Last summer when Black Lives Matter marches were taking place all over the country, the residents of our retirement community were upset. Most of them had been marching for good causes all their lives, but we were in lock-down due to the pandemic and discouraged from mingling in crowds. So they made a big banner to be carried in the march by two younger masked local clergy; residents signed their names on it in lieu of being there themselves.
Of course, there have always been reasons why some of us can’t participate in a big demonstration: disabilities, lack of energy due to age or illness, concern about counter-demonstrations and the police, etc. Now the pandemic has further limited engagement.
That’s why I’m glad there is more than one way to be an activist, to express our positions and advocate for social justice.
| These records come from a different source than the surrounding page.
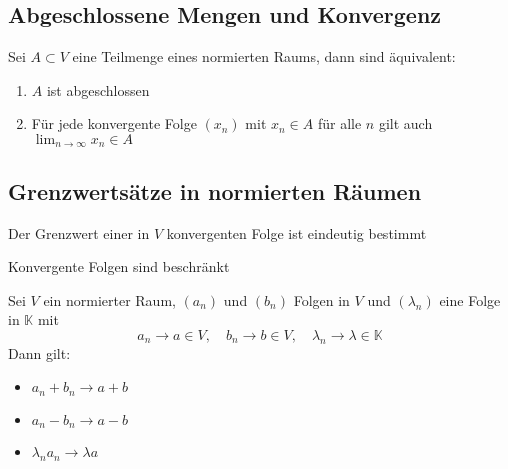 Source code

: 	\subsection{Abgeschlossene Mengen und Konvergenz}
		\begin{Satz} [ ]
			Sei $A\subset V$ eine Teilmenge eines normierten Raums, dann sind äquivalent:
			\begin{enumerate}
				\item $A$ ist abgeschlossen
				\item Für jede konvergente Folge $(x_n)$ mit $x_n \in A$ für alle $n$ gilt auch $\lim_{n\to\infty}x_n \in A$
			\end{enumerate}
		\end{Satz}
	\subsection{Grenzwertsätze in normierten Räumen}
		\begin{Satz} [ ]
			Der Grenzwert einer in $V$ konvergenten Folge ist eindeutig bestimmt
		\end{Satz}
		\begin{Satz} [ ]
			Konvergente Folgen sind beschränkt
		\end{Satz}
		\begin{Satz} [ ]
			Sei $V$ ein normierter Raum, $(a_n)$ und $(b_n)$ Folgen in $V$ und $(\lambda_n)$ eine Folge in $\mathbb{K}$ mit 
			$$
				a_n\to a\in V, \quad b_n\to b \in V, \quad \lambda_n \to \lambda \in \mathbb{K}
			$$ 
			Dann gilt:
			\begin{itemize}
				\item $a_n + b_n \to a + b$
				\item $a_n - b_n \to a - b$
				\item $\lambda_n a_n \to \lambda a$
			\end{itemize}

		\end{Satz}
		
		
		
		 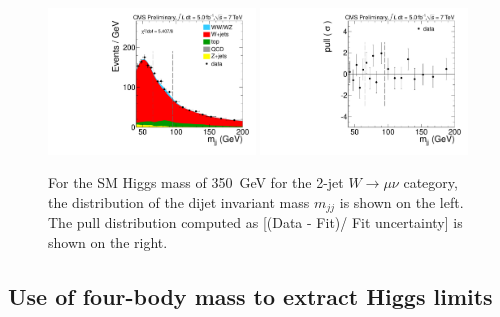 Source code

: \begin{figure}[!t]
  \centering
  \includegraphics[width=0.49\textwidth]{plots/anaexample/H350_Mjj_Muon_2jets_Stacked}
  \includegraphics[width=0.49\textwidth]{plots/anaexample/H350_Mjj_Muon_2jets_Pull}
  \caption{\label{fig:mjj_mH350}For the SM Higgs mass of
    350~GeV for the 2-jet $W\to\mu\nu$ category, the distribution of
    the dijet invariant mass $m_{jj}$ is shown on the left. The pull
    distribution computed as [(Data - Fit)/ Fit uncertainty] is shown
    on the right.}
\end{figure}


\subsection{Use of four-body mass to extract Higgs limits}
\label{sec:mlvjjforlimit}


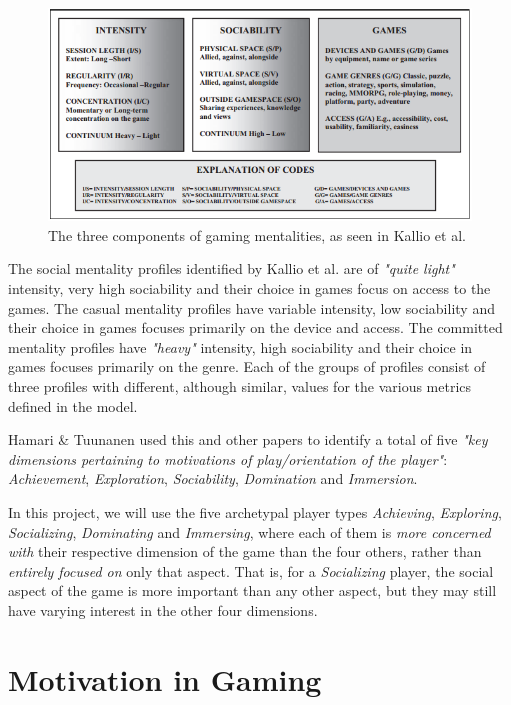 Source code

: \begin{figure}[h]
	\centering
	\includegraphics[width=\textwidth]{Figures/kallio-gaming-mentalities-model}
	\caption{The three components of gaming mentalities, as seen in Kallio et al. \cite{kallio2011gamermentalities}}
	\label{fig:kallio-gamer-mentalities-model}
\end{figure}

The social mentality profiles identified by Kallio et al. are of \emph{"quite light"} intensity, very high sociability and their choice in games focus on access to the games. The casual mentality profiles have variable intensity, low sociability and their choice in games focuses primarily on the device and access. The committed mentality profiles have \emph{"heavy"} intensity, high sociability and their choice in games focuses primarily on the genre. Each of the groups of profiles consist of three profiles with different, although similar, values for the various metrics defined in the model.

Hamari \& Tuunanen \cite{hamari2014playertypes} used this and other papers to identify a total of five \emph{"key dimensions pertaining to motivations of play/orientation of the player"}: \emph{Achievement}, \emph{Exploration}, \emph{Sociability}, \emph{Domination} and \emph{Immersion}.

In this project, we will use the five archetypal player types \emph{Achieving}, \emph{Exploring}, \emph{Socializing}, \emph{Dominating} and \emph{Immersing}, where each of them is \emph{more concerned with} their respective dimension of the game than the four others, rather than \emph{entirely focused on} only that aspect. That is, for a \emph{Socializing} player, the social aspect of the game is more important than any other aspect, but they may still have varying interest in the other four dimensions.

\section{Motivation in Gaming}
\label{sec:motivation-in-gaming}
Maggie Kuhn, founder of the Grey Panthers, identified five kinds of activists:
1. mentors, who teach the young;
2. mediators, who resolve civil, racial, and intergenerational conflict;
3. monitors, who serve as public watchdogs on city hall and Congress;
4. mobilizers, who advocate and organize for social change;
5. motivators, who encourage people away from self-interest toward the public good
At a Sage-ing International Conference some years ago, the leaders of an elder activism workshop explained these roles and asked the participants to gather in groups under the “m” that matched what they could do.
At first, I thought I should go with the “monitors” because at Spirituality & Practice we review so many books and cite so many articles by spiritual teachers and writers who are keeping track of what public officials are doing. But I eventually joined the “motivators” because I think by encouraging people to do spiritual practices, I am steering them away from the desires of their small selves to the benefit of the public good.
What kind of activist are you? Which role fits the kinds of things you have done in the past? that you are able to do now? that you would like to do in the future?